* **Problem requirements**: Print the data that follows word for word, leaving out any picture.

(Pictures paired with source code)
Start of Block

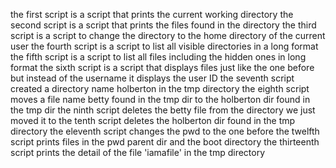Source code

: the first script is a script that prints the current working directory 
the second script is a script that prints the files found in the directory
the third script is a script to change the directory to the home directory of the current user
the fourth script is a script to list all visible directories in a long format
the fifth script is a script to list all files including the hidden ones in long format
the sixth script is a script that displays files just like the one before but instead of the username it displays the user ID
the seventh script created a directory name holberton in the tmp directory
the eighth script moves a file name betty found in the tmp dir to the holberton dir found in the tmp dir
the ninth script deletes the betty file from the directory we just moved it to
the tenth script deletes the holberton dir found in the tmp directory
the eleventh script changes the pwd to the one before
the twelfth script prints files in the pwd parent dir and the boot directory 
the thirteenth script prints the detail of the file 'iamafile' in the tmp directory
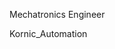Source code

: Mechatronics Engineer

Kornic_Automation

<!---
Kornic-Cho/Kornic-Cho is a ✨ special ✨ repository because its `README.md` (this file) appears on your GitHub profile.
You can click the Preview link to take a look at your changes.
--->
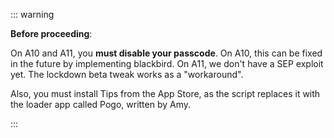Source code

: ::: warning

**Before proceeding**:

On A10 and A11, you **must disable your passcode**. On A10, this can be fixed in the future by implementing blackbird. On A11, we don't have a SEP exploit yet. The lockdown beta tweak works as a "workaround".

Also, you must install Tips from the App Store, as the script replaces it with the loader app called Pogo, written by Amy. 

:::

End of Block

* **Answer to this exercise**:
Source code

: the first script is a script that prints the current working directory 
the second script is a script that prints the files found in the directory
the third script is a script to change the directory to the home directory of the current user
the fourth script is a script to list all visible directories in a long format
the fifth script is a script to list all files including the hidden ones in long format
the sixth script is a script that displays files just like the one before but instead of the username it displays the user ID
the seventh script created a directory name holberton in the tmp directory
the eighth script moves a file name betty found in the tmp dir to the holberton dir found in the tmp dir
the ninth script deletes the betty file from the directory we just moved it to
the tenth script deletes the holberton dir found in the tmp directory
the eleventh script changes the pwd to the one before
the twelfth script prints files in the pwd parent dir and the boot directory 
the thirteenth script prints the detail of the file 'iamafile' in the tmp directory
Source code

: Mechatronics Engineer

Kornic_Automation

<!---
Kornic-Cho/Kornic-Cho is a ✨ special ✨ repository because its `README.md` (this file) appears on your GitHub profile.
You can click the Preview link to take a look at your changes.
--->
Source code

: ::: warning

**Before proceeding**:

On A10 and A11, you **must disable your passcode**. On A10, this can be fixed in the future by implementing blackbird. On A11, we don't have a SEP exploit yet. The lockdown beta tweak works as a "workaround".

Also, you must install Tips from the App Store, as the script replaces it with the loader app called Pogo, written by Amy. 

:::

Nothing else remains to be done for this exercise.